Both Rapid and Sandy calculate greenhouse gas emissions and removals associated with farming systems, including where relevant:

• livestock emissions such as enteric methane,
• manure methane and nitrous oxide,
• direct and indirect nitrous oxide from fertilisers, manures and residues,
• embedded emissions in fertilisers, feeds, crop protection products and other inputs,
• fuel and electricity emissions,
• soil carbon removals and stock change,
• crop residue effects,
• and, in Sandy, a wider range of land-based and enterprise-level carbon flows such as woody biomass, agroforestry, renewables, anaerobic digestion and biochar where applicable.

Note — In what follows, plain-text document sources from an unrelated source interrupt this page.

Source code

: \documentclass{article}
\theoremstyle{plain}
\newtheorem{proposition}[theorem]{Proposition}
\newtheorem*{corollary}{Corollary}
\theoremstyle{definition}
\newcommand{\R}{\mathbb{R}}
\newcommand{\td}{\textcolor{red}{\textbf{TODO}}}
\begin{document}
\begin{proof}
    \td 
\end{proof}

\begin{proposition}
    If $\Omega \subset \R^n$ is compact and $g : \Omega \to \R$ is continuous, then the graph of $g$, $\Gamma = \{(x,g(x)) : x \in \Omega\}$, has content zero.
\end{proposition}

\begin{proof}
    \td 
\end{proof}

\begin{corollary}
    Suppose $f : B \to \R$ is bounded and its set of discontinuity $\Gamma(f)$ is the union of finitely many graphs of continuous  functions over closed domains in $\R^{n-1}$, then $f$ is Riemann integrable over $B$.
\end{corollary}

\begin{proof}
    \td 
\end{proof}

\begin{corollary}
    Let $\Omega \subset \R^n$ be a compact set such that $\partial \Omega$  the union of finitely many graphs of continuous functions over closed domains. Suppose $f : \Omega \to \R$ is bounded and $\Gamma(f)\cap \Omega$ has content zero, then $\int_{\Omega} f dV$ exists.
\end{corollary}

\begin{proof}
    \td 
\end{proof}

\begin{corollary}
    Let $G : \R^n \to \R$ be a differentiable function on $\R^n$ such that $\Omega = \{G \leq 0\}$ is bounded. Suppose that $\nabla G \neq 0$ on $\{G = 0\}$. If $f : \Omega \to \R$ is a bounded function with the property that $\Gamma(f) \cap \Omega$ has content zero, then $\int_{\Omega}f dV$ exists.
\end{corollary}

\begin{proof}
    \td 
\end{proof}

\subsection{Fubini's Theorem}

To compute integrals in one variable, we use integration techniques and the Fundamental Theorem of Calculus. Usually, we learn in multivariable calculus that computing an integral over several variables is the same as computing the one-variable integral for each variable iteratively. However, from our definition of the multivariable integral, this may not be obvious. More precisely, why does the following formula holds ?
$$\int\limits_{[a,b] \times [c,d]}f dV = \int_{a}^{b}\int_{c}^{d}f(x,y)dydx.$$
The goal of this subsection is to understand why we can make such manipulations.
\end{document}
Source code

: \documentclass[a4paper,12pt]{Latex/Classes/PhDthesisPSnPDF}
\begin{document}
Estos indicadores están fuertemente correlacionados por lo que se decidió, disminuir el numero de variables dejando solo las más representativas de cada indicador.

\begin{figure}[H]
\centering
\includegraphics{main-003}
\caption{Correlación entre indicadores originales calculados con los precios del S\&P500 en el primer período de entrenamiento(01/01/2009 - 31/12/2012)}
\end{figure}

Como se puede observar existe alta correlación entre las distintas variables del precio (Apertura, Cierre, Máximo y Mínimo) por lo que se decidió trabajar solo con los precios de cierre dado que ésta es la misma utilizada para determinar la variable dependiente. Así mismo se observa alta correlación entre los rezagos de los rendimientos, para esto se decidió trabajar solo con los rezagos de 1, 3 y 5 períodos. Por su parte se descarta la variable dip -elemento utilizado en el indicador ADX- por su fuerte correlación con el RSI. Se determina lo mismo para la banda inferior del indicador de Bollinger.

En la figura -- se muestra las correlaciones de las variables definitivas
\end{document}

Results can be expressed in total farm terms and, where relevant, as carbon intensity per unit of output.

Wider natural capital

Rapid is focused on fast carbon insight and mitigation simulation.

Sandy goes further by combining carbon with:

• biodiversity scoring,
• soil health and soil carbon intelligence,
• water-related insight,
• and full cause-and-effect natural capital analysis and valuation to support business decision-making.

This means Sandy is not simply “more detail on carbon”; it is a broader and more integrated natural capital platform, to deliver a deeper, more farm-specific assessment across carbon, biodiversity, water, soils and natural capital value, supporting detailed decision-making and alignment with recognised reporting frameworks.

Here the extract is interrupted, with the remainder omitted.